Forum Moderators: bakedjake
Opera, which recently launched its Small-Screen Rendering technology designed to make it easy to read standard Web pages on "smart phones," last week said it would never offer a version for Microsoft-powered devices such as the Orange SPV.
Microsoft is just getting geared up for this market and the hardware is just now coming up to a level of usability ms can work with. MS is at the same point with the handheld market that they were with Win 3.1 in 94. The hardware and software are coming together along with the MS marketing machine.
It doesn't take a degree in computer history to realize MS is going to do for handhelds what they did for word pros, spreadsheets, operating systems, and are doing with video.
MS will _own_ the handheld market within 3 years. Only those companies developing for that platform (pocketpc/phone) will be contenders.
Right now, the second tier handhelp browsers are NetFront and eventually Mozilla. Opera isn't even a consideration at this point and here they are saying they won't develop for PocketPC/Phone?

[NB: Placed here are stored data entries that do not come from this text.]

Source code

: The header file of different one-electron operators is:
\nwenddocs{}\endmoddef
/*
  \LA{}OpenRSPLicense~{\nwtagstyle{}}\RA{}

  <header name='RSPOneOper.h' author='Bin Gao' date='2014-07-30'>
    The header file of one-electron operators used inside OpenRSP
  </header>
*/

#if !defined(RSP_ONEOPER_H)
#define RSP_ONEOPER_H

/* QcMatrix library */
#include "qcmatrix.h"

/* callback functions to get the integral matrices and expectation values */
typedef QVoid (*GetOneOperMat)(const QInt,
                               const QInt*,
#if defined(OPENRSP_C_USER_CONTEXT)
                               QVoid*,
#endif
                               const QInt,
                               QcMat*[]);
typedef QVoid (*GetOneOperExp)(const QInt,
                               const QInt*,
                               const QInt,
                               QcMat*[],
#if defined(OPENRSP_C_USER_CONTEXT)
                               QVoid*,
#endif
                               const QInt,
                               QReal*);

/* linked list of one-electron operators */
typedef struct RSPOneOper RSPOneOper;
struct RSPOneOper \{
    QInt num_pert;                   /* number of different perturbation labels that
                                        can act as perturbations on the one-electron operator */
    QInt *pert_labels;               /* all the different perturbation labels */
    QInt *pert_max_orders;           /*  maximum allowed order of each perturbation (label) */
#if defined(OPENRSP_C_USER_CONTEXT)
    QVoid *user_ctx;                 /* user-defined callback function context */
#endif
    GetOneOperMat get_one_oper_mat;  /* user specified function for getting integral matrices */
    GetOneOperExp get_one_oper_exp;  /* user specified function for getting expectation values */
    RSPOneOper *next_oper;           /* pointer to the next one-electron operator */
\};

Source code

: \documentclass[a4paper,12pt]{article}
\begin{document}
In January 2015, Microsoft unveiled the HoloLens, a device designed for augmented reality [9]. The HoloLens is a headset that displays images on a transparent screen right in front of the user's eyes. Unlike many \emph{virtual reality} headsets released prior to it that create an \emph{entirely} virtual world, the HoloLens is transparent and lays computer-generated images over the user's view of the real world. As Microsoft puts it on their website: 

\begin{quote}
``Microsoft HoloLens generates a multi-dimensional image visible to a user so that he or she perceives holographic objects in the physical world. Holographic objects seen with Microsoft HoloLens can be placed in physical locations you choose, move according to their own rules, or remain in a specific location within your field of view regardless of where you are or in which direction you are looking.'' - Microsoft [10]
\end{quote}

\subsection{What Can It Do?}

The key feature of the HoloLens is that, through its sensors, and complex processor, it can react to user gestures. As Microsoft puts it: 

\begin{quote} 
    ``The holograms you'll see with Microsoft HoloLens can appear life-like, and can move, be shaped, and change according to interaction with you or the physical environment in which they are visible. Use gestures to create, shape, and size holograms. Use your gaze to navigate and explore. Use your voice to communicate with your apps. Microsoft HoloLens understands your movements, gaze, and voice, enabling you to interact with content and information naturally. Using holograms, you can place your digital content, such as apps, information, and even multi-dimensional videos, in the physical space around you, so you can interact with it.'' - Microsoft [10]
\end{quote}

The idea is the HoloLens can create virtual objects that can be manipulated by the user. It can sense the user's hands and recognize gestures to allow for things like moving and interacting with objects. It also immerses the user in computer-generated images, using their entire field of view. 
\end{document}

What's worse is you pick up a Nokia communicator with Opera running, and I can't even find the Opera name on it anywhere. It's like symbian co-opted Opera - no one knows about it, and consequently cares about it.
Opera doesn't need to be on WinCE devices - Opera needs to be on ALL devices. They can't afford to write off one-two devices here and there. By not developing a browser for PocketPC, they aren't hurting MS, they are only ceeding that market to them, and only hurting their own marketing efforts.